Rumor of mass exodus attracts hundreds of Cubans looking to escape the island
A scene from the Mariel Exodus of 1980

How much better is life in Cuba under the rule of the magnanimous reformer dictator Raul Castro? So good, apparently, that when rumors of a mass exodus reached a fever pitch, hundreds of Cubans showed up at a port ready to escape the island paradise.

Juan Tamayo has the report in The Miami Herald:

Hundreds of Cubans turn up for rumor of mass exodus

It was only a rumor. But several hundred people turned up at a remote Cuban port on the last days of 2013, some carrying inner tubes, hoping to reach the ship said to be waiting offshore for anyone who wanted to escape the island.

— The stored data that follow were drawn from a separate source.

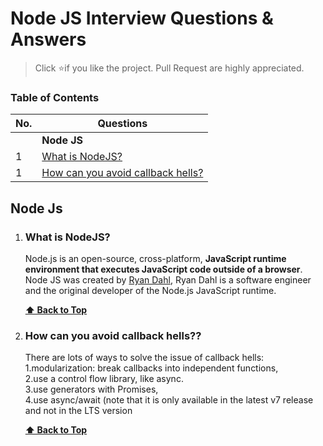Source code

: # Node JS Interview Questions & Answers

> Click :star:if you like the project. Pull Request are highly appreciated. 

### Table of Contents

| No. | Questions |
| --- | --------- |
|   | **Node JS** |
|1  | [What is NodeJS?](#what-is-nodejs) |
|1  | [How can you avoid callback hells?](#how-can-you-avoid-callback-hells) |


## Node Js


    
1. ### What is NodeJS?

    Node.js is an open-source, cross-platform, **JavaScript runtime environment that executes JavaScript code outside of a browser**.  Node JS was created by [Ryan Dahl](https://github.com/ry), Ryan Dahl is a software engineer and the original developer of the Node.js JavaScript runtime.


   **[⬆ Back to Top](#table-of-contents)**
   
2. ### How can you avoid callback hells??

   There are lots of ways to solve the issue of callback hells:  <br /> 1.modularization: break callbacks into independent functions,  <br /> 2.use a control flow library, like async.  <br /> 3.use generators with Promises,  <br /> 4.use async/await (note that it is only available in the latest v7 release and not in the LTS version


   **[⬆ Back to Top](#table-of-contents)**
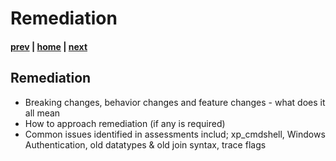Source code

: # Remediation

#### [prev](./discoveryandassessment.md) | [home](./readme.md)  | [next](./migrationplanning.md)

## Remediation
* Breaking changes, behavior changes and feature changes - what does it all mean
* How to approach remediation (if any is required)
* Common issues identified in assessments includ; xp_cmdshell, Windows Authentication, old datatypes & old join syntax, trace flags
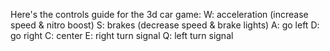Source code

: Here's the controls guide for the 3d car game:
W: acceleration (increase speed & nitro boost)
S: brakes (decrease speed & brake lights)
A: go left
D: go right
C: center
E: right turn signal
Q: left turn signal
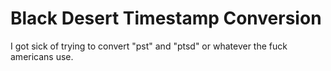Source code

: # Black Desert Timestamp Conversion
I got sick of trying to convert "pst" and "ptsd" or whatever the fuck americans use.
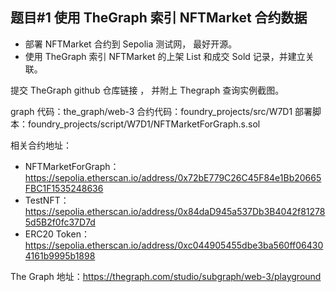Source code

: ## 题目#1 使用 TheGraph 索引 NFTMarket 合约数据

- 部署 NFTMarket 合约到 Sepolia 测试网， 最好开源。
- 使⽤ TheGraph 索引 NFTMarket 的上架 List 和成交 Sold 记录，并建立关联。

提交 TheGraph github 仓库链接 ， 并附上 Thegraph 查询实例截图。

graph 代码：the_graph/web-3
合约代码：foundry_projects/src/W7D1
部署脚本：foundry_projects/script/W7D1/NFTMarketForGraph.s.sol

相关合约地址：

- NFTMarketForGraph：https://sepolia.etherscan.io/address/0x72bE779C26C45F84e1Bb20665FBC1F1535248636
- TestNFT：https://sepolia.etherscan.io/address/0x84daD945a537Db3B4042f812785d5B2f0fc37D7d
- ERC20 Token：https://sepolia.etherscan.io/address/0xc044905455dbe3ba560ff064304161b9995b1898

The Graph 地址：https://thegraph.com/studio/subgraph/web-3/playground
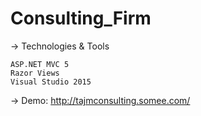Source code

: # Consulting_Firm

-> Technologies & Tools

	ASP.NET MVC 5
	Razor Views
	Visual Studio 2015
	

-> Demo: http://tajmconsulting.somee.com/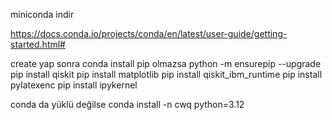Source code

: miniconda indir

https://docs.conda.io/projects/conda/en/latest/user-guide/getting-started.html#

create yap sonra
conda install pip
olmazsa python -m ensurepip --upgrade
pip install qiskit
pip install matplotlib
pip install qiskit_ibm_runtime
pip install pylatexenc
pip install ipykernel

conda da yüklü değilse 
conda install -n cwq python=3.12                                                   
                                                                         
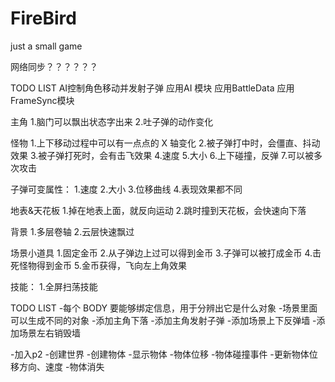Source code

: # FireBird
just a small game

网络同步？？？？？？

TODO LIST
AI控制角色移动并发射子弹
  应用AI 模块
  应用BattleData
  应用FrameSync模块

主角
1.脑门可以飘出状态字出来
2.吐子弹的动作变化

怪物
1.上下移动过程中可以有一点点的 X 轴变化
2.被子弹打中时，会僵直、抖动效果
3.被子弹打死时，会有击飞效果
4.速度
5.大小
6.上下碰撞，反弹
7.可以被多次攻击

子弹可变属性：
1.速度
2.大小
3.位移曲线
4.表现效果都不同

地表&天花板
1.掉在地表上面，就反向运动
2.跳时撞到天花板，会快速向下落

背景
1.多层卷轴
2.云层快速飘过

场景小道具
1.固定金币
2.从子弹边上过可以得到金币
3.子弹可以被打成金币
4.击死怪物得到金币
5.金币获得，飞向左上角效果

技能：
1.全屏扫荡技能


TODO LIST
-每个 BODY 要能够绑定信息，用于分辨出它是什么对象
-场景里面可以生成不同的对象
-添加主角下落
-添加主角发射子弹
-添加场景上下反弹墙
-添加场景左右销毁墙

-加入p2
-创建世界
-创建物体
-显示物体
-物体位移
-物体碰撞事件
-更新物体位移方向、速度
-物体消失
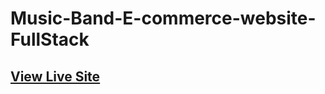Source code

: # Music-Band-E-commerce-website-FullStack

## [View Live Site](https://saurabh-mudgal.github.io/MusicBand-E-commerce-website/store.html)
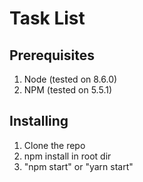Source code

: # Task List

## Prerequisites

1. Node (tested on 8.6.0)
2. NPM  (tested on 5.5.1)

## Installing

1. Clone the repo
2. npm install in root dir
3. "npm start" or "yarn start"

“Police, state security and border guards sealed off the town, and still people were arriving,” said Antonio Luis Caballero, a farmer and dissident from Gibara, 478 miles southeast of Havana.

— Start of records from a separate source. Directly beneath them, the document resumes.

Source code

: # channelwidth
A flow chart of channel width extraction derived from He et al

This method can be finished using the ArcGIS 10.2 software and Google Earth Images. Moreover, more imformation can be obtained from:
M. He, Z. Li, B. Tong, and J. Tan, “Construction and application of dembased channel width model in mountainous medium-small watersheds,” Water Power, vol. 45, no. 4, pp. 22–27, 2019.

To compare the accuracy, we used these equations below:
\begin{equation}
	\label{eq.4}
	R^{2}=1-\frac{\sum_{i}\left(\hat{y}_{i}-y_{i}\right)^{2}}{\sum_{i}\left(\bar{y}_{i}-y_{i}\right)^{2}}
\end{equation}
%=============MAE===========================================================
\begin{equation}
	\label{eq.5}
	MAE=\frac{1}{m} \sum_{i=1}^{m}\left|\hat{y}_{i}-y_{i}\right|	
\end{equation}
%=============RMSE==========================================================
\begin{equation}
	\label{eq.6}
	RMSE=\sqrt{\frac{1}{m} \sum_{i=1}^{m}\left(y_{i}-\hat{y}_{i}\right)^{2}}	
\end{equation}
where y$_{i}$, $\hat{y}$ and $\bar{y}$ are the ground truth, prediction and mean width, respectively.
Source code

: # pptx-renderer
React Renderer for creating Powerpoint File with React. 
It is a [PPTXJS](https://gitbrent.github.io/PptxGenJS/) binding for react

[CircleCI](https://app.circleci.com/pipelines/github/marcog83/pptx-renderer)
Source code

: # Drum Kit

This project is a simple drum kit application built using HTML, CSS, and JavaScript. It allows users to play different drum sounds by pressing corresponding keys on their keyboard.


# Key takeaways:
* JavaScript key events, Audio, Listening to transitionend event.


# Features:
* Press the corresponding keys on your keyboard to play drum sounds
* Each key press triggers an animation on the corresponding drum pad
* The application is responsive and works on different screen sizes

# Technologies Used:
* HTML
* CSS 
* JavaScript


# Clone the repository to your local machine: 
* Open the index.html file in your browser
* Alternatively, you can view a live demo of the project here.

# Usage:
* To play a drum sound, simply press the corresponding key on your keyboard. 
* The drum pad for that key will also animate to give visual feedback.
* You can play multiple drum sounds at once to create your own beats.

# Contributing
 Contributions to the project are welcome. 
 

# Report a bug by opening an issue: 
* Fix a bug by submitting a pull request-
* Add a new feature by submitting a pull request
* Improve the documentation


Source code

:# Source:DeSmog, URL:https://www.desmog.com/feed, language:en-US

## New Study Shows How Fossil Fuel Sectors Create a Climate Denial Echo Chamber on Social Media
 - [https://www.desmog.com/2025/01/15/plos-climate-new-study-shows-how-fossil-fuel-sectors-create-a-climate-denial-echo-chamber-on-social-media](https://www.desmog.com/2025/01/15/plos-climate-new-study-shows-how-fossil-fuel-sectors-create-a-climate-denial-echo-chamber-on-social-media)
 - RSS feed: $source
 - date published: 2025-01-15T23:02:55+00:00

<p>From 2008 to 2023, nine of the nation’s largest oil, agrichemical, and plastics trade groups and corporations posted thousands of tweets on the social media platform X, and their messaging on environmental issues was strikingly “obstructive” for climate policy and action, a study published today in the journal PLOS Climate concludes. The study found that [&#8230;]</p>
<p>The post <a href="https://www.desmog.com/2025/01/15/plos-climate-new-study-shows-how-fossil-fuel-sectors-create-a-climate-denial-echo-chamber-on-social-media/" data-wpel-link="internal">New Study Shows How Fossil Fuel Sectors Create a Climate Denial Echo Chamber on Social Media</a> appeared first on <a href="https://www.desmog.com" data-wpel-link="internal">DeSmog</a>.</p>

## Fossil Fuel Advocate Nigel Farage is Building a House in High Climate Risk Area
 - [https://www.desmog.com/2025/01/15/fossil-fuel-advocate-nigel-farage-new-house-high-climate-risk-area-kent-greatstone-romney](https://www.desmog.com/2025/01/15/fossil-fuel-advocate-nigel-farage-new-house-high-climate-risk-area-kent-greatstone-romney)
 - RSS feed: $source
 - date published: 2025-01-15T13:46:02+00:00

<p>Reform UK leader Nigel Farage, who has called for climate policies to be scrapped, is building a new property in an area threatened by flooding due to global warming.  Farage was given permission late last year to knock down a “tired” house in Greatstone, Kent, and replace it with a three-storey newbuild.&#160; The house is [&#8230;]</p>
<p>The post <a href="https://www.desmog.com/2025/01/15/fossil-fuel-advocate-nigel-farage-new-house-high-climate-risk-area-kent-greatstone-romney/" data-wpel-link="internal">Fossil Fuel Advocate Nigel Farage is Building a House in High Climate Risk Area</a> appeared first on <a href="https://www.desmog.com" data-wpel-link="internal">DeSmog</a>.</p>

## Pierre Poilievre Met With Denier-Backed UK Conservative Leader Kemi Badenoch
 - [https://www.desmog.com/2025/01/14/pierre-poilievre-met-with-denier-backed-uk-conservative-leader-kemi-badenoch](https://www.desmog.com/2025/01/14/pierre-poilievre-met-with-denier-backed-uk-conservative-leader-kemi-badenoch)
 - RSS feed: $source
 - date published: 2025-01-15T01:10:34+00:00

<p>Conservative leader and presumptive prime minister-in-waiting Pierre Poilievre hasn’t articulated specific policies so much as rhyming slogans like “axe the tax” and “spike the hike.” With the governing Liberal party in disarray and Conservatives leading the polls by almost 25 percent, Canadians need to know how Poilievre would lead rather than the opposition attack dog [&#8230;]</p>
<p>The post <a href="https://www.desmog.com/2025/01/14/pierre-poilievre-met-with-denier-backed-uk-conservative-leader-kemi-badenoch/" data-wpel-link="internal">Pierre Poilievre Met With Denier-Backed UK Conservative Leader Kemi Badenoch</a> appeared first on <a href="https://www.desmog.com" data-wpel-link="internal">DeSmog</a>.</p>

The rumor about a possible mass exodus through Gibara starting Dec. 24 was the latest in a growing string of odd rumors about everything from official corruption to the kidnappings of children and even satanic rites, several island residents said.

One recent rumor had posters appearing around Havana with the words, “Mothers will weep and children will disappear,” said independent journalist Roberto de Jesus Guerra. Two other rumors had young girls kidnapped in separate neighborhoods of the capital and Vice President Marino Murillo escaping Cuba with millions of dollars.

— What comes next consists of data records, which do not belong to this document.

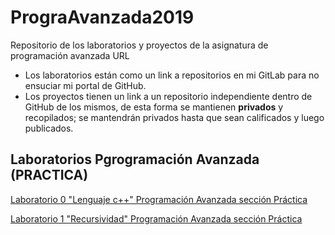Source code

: # PrograAvanzada2019
Repositorio de los laboratorios y proyectos de la asignatura de programación avanzada URL

* Los laboratorios están como un link a repositorios en mi GitLab para no ensuciar mi portal de GitHub. 
* Los proyectos tienen un link a un repositorio independiente dentro de GitHub de los mismos, de esta forma se mantienen **privados** y recopilados; se mantendrán privados hasta que sean calificados y luego publicados. 

## Laboratorios Pgrogramación Avanzada (PRACTICA)

[Laboratorio 0 "Lenguaje c++" Programación Avanzada sección Práctica](https://gitlab.com/JoshuaValey/lab0_joshua_valey_1014416)

[Laboratorio 1 "Recursividad" Programación Avanzada sección Práctica](https://gitlab.com/JoshuaValey/lab1_joshua_valey_1014416)

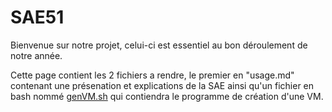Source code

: # SAE51 

Bienvenue sur notre projet, celui-ci est essentiel au bon déroulement de notre année.

Cette page contient les 2 fichiers a rendre, le premier en "usage.md" contenant une présenation et explications de la SAE ainsi qu'un fichier en bash nommé [genVM.sh](https://github.com/AntoineLetour/SAE51/blob/main/usage.md) qui contiendra le programme de création d'une VM.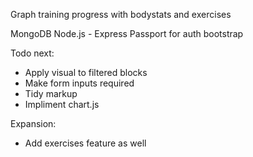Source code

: Graph training progress with bodystats and exercises

MongoDB
Node.js - Express
Passport for auth
bootstrap

Todo next:
 - Apply visual to filtered blocks
 - Make form inputs required
 - Tidy markup
 - Impliment chart.js

 Expansion:
 - Add exercises feature as well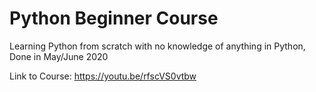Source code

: # Python Beginner Course

Learning Python from scratch with no knowledge of anything in Python, Done in May/June 2020

Link to Course:
https://youtu.be/rfscVS0vtbw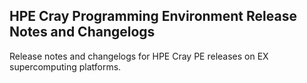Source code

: ## HPE Cray Programming Environment Release Notes and Changelogs

Release notes and changelogs for HPE Cray PE releases on EX supercomputing platforms.
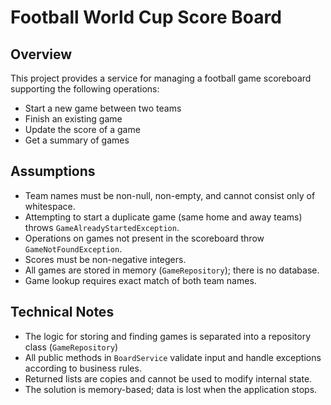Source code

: # Football World Cup Score Board

## Overview

This project provides a service for managing a football game scoreboard supporting the following operations:
- Start a new game between two teams
- Finish an existing game
- Update the score of a game
- Get a summary of games
## Assumptions

- Team names must be non-null, non-empty, and cannot consist only of whitespace.
- Attempting to start a duplicate game (same home and away teams) throws `GameAlreadyStartedException`.
- Operations on games not present in the scoreboard throw `GameNotFoundException`.
- Scores must be non-negative integers.
- All games are stored in memory (`GameRepository`); there is no database.
- Game lookup requires exact match of both team names.

## Technical Notes

- The logic for storing and finding games is separated into a repository class (`GameRepository`)
- All public methods in `BoardService` validate input and handle exceptions according to business rules.
- Returned lists are copies and cannot be used to modify internal state.
- The solution is memory-based; data is lost when the application stops.

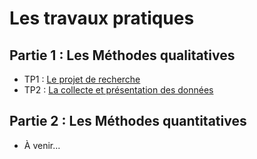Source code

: # Les travaux pratiques

## Partie 1 : Les Méthodes qualitatives

- TP1 : [Le projet de recherche](tp_01_projet)
- TP2 : [La collecte et présentation des données](tp_02_données)

## Partie 2 : Les Méthodes quantitatives

- À venir...
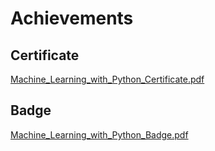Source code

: 

# Achievements
## Certificate
[Machine_Learning_with_Python_Certificate.pdf](https://prod-files-secure.s3.us-west-2.amazonaws.com/03e82b26-cccb-4906-bb56-adabcbdc0655/0f35a87e-0c16-48ac-af62-4e4cc34c6a19/Machine_Learning_with_Python_Certificate.pdf?X-Amz-Algorithm=AWS4-HMAC-SHA256&X-Amz-Content-Sha256=UNSIGNED-PAYLOAD&X-Amz-Credential=ASIAZI2LB4667HGA7MZ2%2F20250131%2Fus-west-2%2Fs3%2Faws4_request&X-Amz-Date=20250131T010833Z&X-Amz-Expires=3600&X-Amz-Security-Token=IQoJb3JpZ2luX2VjEKn%2F%2F%2F%2F%2F%2F%2F%2F%2F%2FwEaCXVzLXdlc3QtMiJHMEUCIAMQFSdPYJaMmjPanGSeP2cAnr1csiCIx%2Bl64sNRnoV6AiEA89DY2fChVmaB6VoiotK97umTdQaIIsd9iYOl9gVnDqoqiAQIsv%2F%2F%2F%2F%2F%2F%2F%2F%2F%2FARAAGgw2Mzc0MjMxODM4MDUiDHDRRRNIjkcdq0h4lSrcA6WHfJlfjKAMkakQ4uDwEx8tv0h26ONGAt33moYsx2oZ4RHgk4PevcbeL%2FpVM0du%2F8VfTK6So4TfACY3qGw8HydReSjZ%2B2bq3KfNSMH50yk9QPIdKWWrRPeStyUYcrdlT3%2Fwokq%2BolUXSvlvGoRA0deJhTMuvijceUD0FSDnlLp%2FcClMhp2On6W0Bvomuq6nKMfwufbPGz3NvKDooyId8gxtKpmLR96mk%2BwJabU5HsaMkjx7fRMnBOFdZVE7hNAZwwFDNGgcNVdgawPvO1DbfRwTwRC28diq6MZoT%2FABzUNO2e%2Blf15tdyPIPMFCJCTFq9VpfkPSDyBSMFd3A4G129oK3GXhuBOkefdD8kp%2BvCVgdFT%2F0oYztnz9wzm2%2FqoJnqc2PPx1nWqyDf86k0E5JvsbZw346meJmloHmJtitDhFvY6NAKhhihP8obfobniybu%2FNs%2BpD8LJMeGVdi6W2XvPF5FGAb2gzcNGOjKajiRaWIPFT2YT9AkS3O9qqSprJ%2FyfFOOkpF23VGWCWRX95Ye5A7L97yFBG9CE80EuxYYFs%2F6mFERB%2BMlrMjeYtQRbzZ%2FsUma9bER7%2FEVWYTjdb%2BEcusX8anvvRH4iziCSEAg4GD%2FgGixPXGiFg8CfMMIm18LwGOqUBzs6kWGvn1i%2FnZfJ%2BMRGe4JkFQZIQlSL5aBXHhU%2FwKXn192YZl4xprXYlOxmU%2BdZx3ddZT9%2BwMNPgg%2FVMOfymWLsScsOdZFyXeTzntu%2FJUWLGFbHQo9t5hNogP4efCT8IQ7fc7P2BCnx2eicUq3MH6q5bEvAO3tT%2FUWlnhfqR0LrjW1H4CJ59lymnaYy%2BuU22E8gOmOJsFs6Mt9O8N6IYZfr8W%2FIT&X-Amz-Signature=78904f20f8570278e8b5edb1d41c27b602f26a7b79ae38fb33c57a22c0a48bb2&X-Amz-SignedHeaders=host&x-id=GetObject)
## Badge
[Machine_Learning_with_Python_Badge.pdf](https://prod-files-secure.s3.us-west-2.amazonaws.com/03e82b26-cccb-4906-bb56-adabcbdc0655/ff622a22-73d6-44e3-9c7b-e89a8e61b7aa/Machine_Learning_with_Python_Badge.pdf?X-Amz-Algorithm=AWS4-HMAC-SHA256&X-Amz-Content-Sha256=UNSIGNED-PAYLOAD&X-Amz-Credential=ASIAZI2LB4667HGA7MZ2%2F20250131%2Fus-west-2%2Fs3%2Faws4_request&X-Amz-Date=20250131T010833Z&X-Amz-Expires=3600&X-Amz-Security-Token=IQoJb3JpZ2luX2VjEKn%2F%2F%2F%2F%2F%2F%2F%2F%2F%2FwEaCXVzLXdlc3QtMiJHMEUCIAMQFSdPYJaMmjPanGSeP2cAnr1csiCIx%2Bl64sNRnoV6AiEA89DY2fChVmaB6VoiotK97umTdQaIIsd9iYOl9gVnDqoqiAQIsv%2F%2F%2F%2F%2F%2F%2F%2F%2F%2FARAAGgw2Mzc0MjMxODM4MDUiDHDRRRNIjkcdq0h4lSrcA6WHfJlfjKAMkakQ4uDwEx8tv0h26ONGAt33moYsx2oZ4RHgk4PevcbeL%2FpVM0du%2F8VfTK6So4TfACY3qGw8HydReSjZ%2B2bq3KfNSMH50yk9QPIdKWWrRPeStyUYcrdlT3%2Fwokq%2BolUXSvlvGoRA0deJhTMuvijceUD0FSDnlLp%2FcClMhp2On6W0Bvomuq6nKMfwufbPGz3NvKDooyId8gxtKpmLR96mk%2BwJabU5HsaMkjx7fRMnBOFdZVE7hNAZwwFDNGgcNVdgawPvO1DbfRwTwRC28diq6MZoT%2FABzUNO2e%2Blf15tdyPIPMFCJCTFq9VpfkPSDyBSMFd3A4G129oK3GXhuBOkefdD8kp%2BvCVgdFT%2F0oYztnz9wzm2%2FqoJnqc2PPx1nWqyDf86k0E5JvsbZw346meJmloHmJtitDhFvY6NAKhhihP8obfobniybu%2FNs%2BpD8LJMeGVdi6W2XvPF5FGAb2gzcNGOjKajiRaWIPFT2YT9AkS3O9qqSprJ%2FyfFOOkpF23VGWCWRX95Ye5A7L97yFBG9CE80EuxYYFs%2F6mFERB%2BMlrMjeYtQRbzZ%2FsUma9bER7%2FEVWYTjdb%2BEcusX8anvvRH4iziCSEAg4GD%2FgGixPXGiFg8CfMMIm18LwGOqUBzs6kWGvn1i%2FnZfJ%2BMRGe4JkFQZIQlSL5aBXHhU%2FwKXn192YZl4xprXYlOxmU%2BdZx3ddZT9%2BwMNPgg%2FVMOfymWLsScsOdZFyXeTzntu%2FJUWLGFbHQo9t5hNogP4efCT8IQ7fc7P2BCnx2eicUq3MH6q5bEvAO3tT%2FUWlnhfqR0LrjW1H4CJ59lymnaYy%2BuU22E8gOmOJsFs6Mt9O8N6IYZfr8W%2FIT&X-Amz-Signature=4aa8d9e636dbdfef58c4cec5c73add1acb23a755447094f7453a2ecf9e13c12b&X-Amz-SignedHeaders=host&x-id=GetObject)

Theories about what sparked the rumors vary.

Guerra blames “the level of disinformation in Cuba,” a country where the communist government controls and censures all mass media outlets in print, radio and television.

Retired University of Havana Prof. Enrique Lopez said he has noticed the recent increase in wild rumors and chalks it up to an increase in “tensions and anxiety” generated by the island’s shift toward a more market-oriented economy.

Dissident Jose Daniel Ferrer of the Cuban Patriotic Union (UNPACU) said he believes the rumors are part of an effort by state security agents to manufacture a bit of bedlam — and then identify those who dare criticize the government.